After the patch m->index is updated after 'next' iterator, regardless if valid
or invalid iterator has been returned. Prior to the patch there was no call to
'next' operator at all. The similar code few lines below ignores position
for invalid iterator.

> > It makes it consistent with rest of the code in seq_file
> > (seq_read, traverse) - new iterator position is ignored if valid iterator
> > has not been returned.
>
> Your patch doesn't seem to make the behavior consistent, it just special cases
> the last record being empty. What if the last two (three, etc) records are
> empty? It would be consistent if m->index always pointed to the first record
> matching the given file position, for example.

I don't understand it. Is it possible to map file position to the index
(record)? I think there is no way to determine record size without actually
reading it.

> But I doubt that we actually need to do that. For example just special casing
> the zero offset (always translating to zero index) would be conceptually simpler
> and equivalent to your patch for the sysfs case.

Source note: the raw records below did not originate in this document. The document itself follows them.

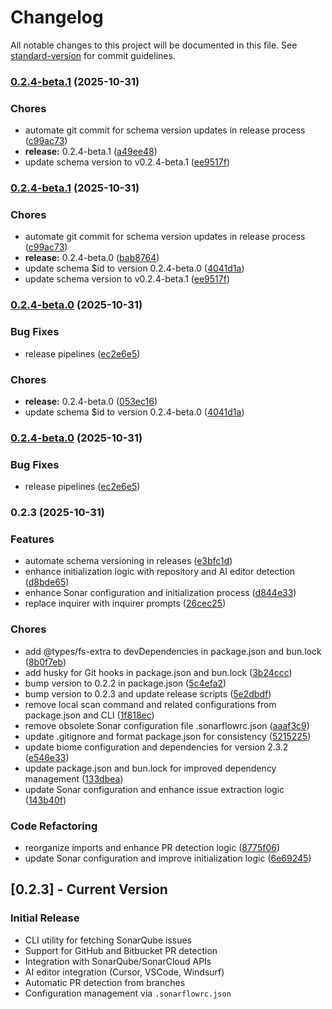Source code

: # Changelog

All notable changes to this project will be documented in this file. See [standard-version](https://github.com/conventional-changelog/standard-version) for commit guidelines.

### [0.2.4-beta.1](https://github.com/bitrockteam/sonarflow/compare/v0.2.4-beta.0...v0.2.4-beta.1) (2025-10-31)


### Chores

* automate git commit for schema version updates in release process ([c99ac73](https://github.com/bitrockteam/sonarflow/commit/c99ac7370fb49c532a326b5384e9e70eee327bd1))
* **release:** 0.2.4-beta.1 ([a49ee48](https://github.com/bitrockteam/sonarflow/commit/a49ee4861e09e3f256590f85bc741404852bbd49))
* update schema version to v0.2.4-beta.1 ([ee9517f](https://github.com/bitrockteam/sonarflow/commit/ee9517f69b7c2dbc56e95a25c1290257dc26caa7))

### [0.2.4-beta.1](https://github.com/bitrockteam/sonarflow/compare/v0.2.4-beta.0...v0.2.4-beta.1) (2025-10-31)


### Chores

* automate git commit for schema version updates in release process ([c99ac73](https://github.com/bitrockteam/sonarflow/commit/c99ac7370fb49c532a326b5384e9e70eee327bd1))
* **release:** 0.2.4-beta.0 ([bab8764](https://github.com/bitrockteam/sonarflow/commit/bab87640fdf7be30f7a90ec86189b8b53698b328))
* update schema $id to version 0.2.4-beta.0 ([4041d1a](https://github.com/bitrockteam/sonarflow/commit/4041d1ad21e0d89c99d2ccfa30f285885ab9fb81))
* update schema version to v0.2.4-beta.1 ([ee9517f](https://github.com/bitrockteam/sonarflow/commit/ee9517f69b7c2dbc56e95a25c1290257dc26caa7))

### [0.2.4-beta.0](https://github.com/bitrockteam/sonarflow/compare/v0.2.3...v0.2.4-beta.0) (2025-10-31)


### Bug Fixes

* release pipelines ([ec2e6e5](https://github.com/bitrockteam/sonarflow/commit/ec2e6e5c3d58f5aa43b06d147a0b661260703216))


### Chores

* **release:** 0.2.4-beta.0 ([053ec16](https://github.com/bitrockteam/sonarflow/commit/053ec1696ac69a3830ad4a6ad5ff175ea16986a4))
* update schema $id to version 0.2.4-beta.0 ([4041d1a](https://github.com/bitrockteam/sonarflow/commit/4041d1ad21e0d89c99d2ccfa30f285885ab9fb81))

### [0.2.4-beta.0](https://github.com/bitrockteam/sonarflow/compare/v0.2.3...v0.2.4-beta.0) (2025-10-31)


### Bug Fixes

* release pipelines ([ec2e6e5](https://github.com/bitrockteam/sonarflow/commit/ec2e6e5c3d58f5aa43b06d147a0b661260703216))

### 0.2.3 (2025-10-31)


### Features

* automate schema versioning in releases ([e3bfc1d](https://github.com/bitrockteam/sonarflow/commit/e3bfc1de15b2f701b68b99afc04c4bf9ca8d48d0))
* enhance initialization logic with repository and AI editor detection ([d8bde65](https://github.com/bitrockteam/sonarflow/commit/d8bde650d24f2581092d6f12d0f08704498980ae))
* enhance Sonar configuration and initialization process ([d844e33](https://github.com/bitrockteam/sonarflow/commit/d844e338e4de9dcf0d8d476f7e668a0bfe4f38d1))
* replace inquirer with inquirer prompts ([26cec25](https://github.com/bitrockteam/sonarflow/commit/26cec2574130cf8296302e22b7eb4c2ea652ad5b))


### Chores

* add @types/fs-extra to devDependencies in package.json and bun.lock ([8b0f7eb](https://github.com/bitrockteam/sonarflow/commit/8b0f7eb660b9ac9653ffa7fd20f103b00e42110d))
* add husky for Git hooks in package.json and bun.lock ([3b24ccc](https://github.com/bitrockteam/sonarflow/commit/3b24ccca07ed5e69a81afd2f427b86eb0b3c7cac))
* bump version to 0.2.2 in package.json ([5c4efa2](https://github.com/bitrockteam/sonarflow/commit/5c4efa2eeebf359f4956ecd0d53bfa05bf038c6c))
* bump version to 0.2.3 and update release scripts ([5e2dbdf](https://github.com/bitrockteam/sonarflow/commit/5e2dbdf9e8cddd70c68c39e48e7186127be3c105))
* remove local scan command and related configurations from package.json and CLI ([1f818ec](https://github.com/bitrockteam/sonarflow/commit/1f818ec20b1c5df2338444f8ce861c43c95ca2c3))
* remove obsolete Sonar configuration file .sonarflowrc.json ([aaaf3c9](https://github.com/bitrockteam/sonarflow/commit/aaaf3c958fd9ba8373d8fca639dc4d202556a9cc))
* update .gitignore and format package.json for consistency ([5215225](https://github.com/bitrockteam/sonarflow/commit/5215225bc65aaed50825c121b1cf43956fedd2ba))
* update biome configuration and dependencies for version 2.3.2 ([e546e33](https://github.com/bitrockteam/sonarflow/commit/e546e3352f98195054fa02521bba7aa7bd0c9adb))
* update package.json and bun.lock for improved dependency management ([133dbea](https://github.com/bitrockteam/sonarflow/commit/133dbeadd38eadbba9a2512bf4175cd508772540))
* update Sonar configuration and enhance issue extraction logic ([143b40f](https://github.com/bitrockteam/sonarflow/commit/143b40f1c4c5a0f894f11c28d048bf8c7f4732a9))


### Code Refactoring

* reorganize imports and enhance PR detection logic ([8775f06](https://github.com/bitrockteam/sonarflow/commit/8775f06cc1306f187d2329c041cc6a7464076f0c))
* update Sonar configuration and improve initialization logic ([6e69245](https://github.com/bitrockteam/sonarflow/commit/6e69245ab33827dbb792d1d19174c007e35a5993))

## [0.2.3] - Current Version

### Initial Release

- CLI utility for fetching SonarQube issues
- Support for GitHub and Bitbucket PR detection
- Integration with SonarQube/SonarCloud APIs
- AI editor integration (Cursor, VSCode, Windsurf)
- Automatic PR detection from branches
- Configuration management via `.sonarflowrc.json`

Do you mean such piece of code?

if (ppos == 0)
m->index = 0;

> But see below. I still don't see what you gain by not doing the open/read/close
> when polling the badblocks file.
>
> > > Why does userspace app not do open+read+close each time it polls the
> > > badblocks file?
> >
> > This excerpt from mdadm/mdmon-design.txt file explains it:
> >
> > "
> > The 'monitor' has the primary role of monitoring the array for
> > important state changes and updating the metadata accordingly. As
> > writes to the array can be blocked until 'monitor' completes and
> > acknowledges the update, it much be very careful not to block itself.
> > In particular it must not block waiting for any write to complete else
> > it could deadlock. This means that it must not allocate memory as
> > doing this can require dirty memory to be written out and if the
> > system choose to write to the array that mdmon is monitoring, the
> > memory allocation could deadlock.
> >
> > So 'monitor' must never allocate memory and must limit the number of
> > other system call it performs. It may:
> > - use select (or poll) to wait for activity on a file descriptor
> > - read from a sysfs file descriptor
> > - write to a sysfs file descriptor
> > - write the metadata out to the block devices using O_DIRECT
> > - send a signal (kill) to the manager thread
> >
> > It must not e.g. open files or do anything similar that might allocate
> > resources.
> > "
>
> seq_read() *will* allocate memory; see seq_buf_alloc().

mdmon (RAID monitoring application) opens and reads sysfs file during
initialization stage. At this stage RAID array is not enabled yet so memory
allocations are allowed. The first read doesn't process the data obtained,
it is just performed in order to trigger memory allocation. The file is not
being closed later in order to keep the buffer. The sysfs files used in such
manner are single-record and their length do not exceed page size so no
additional memory allocations are performed in next read operations.

Tomek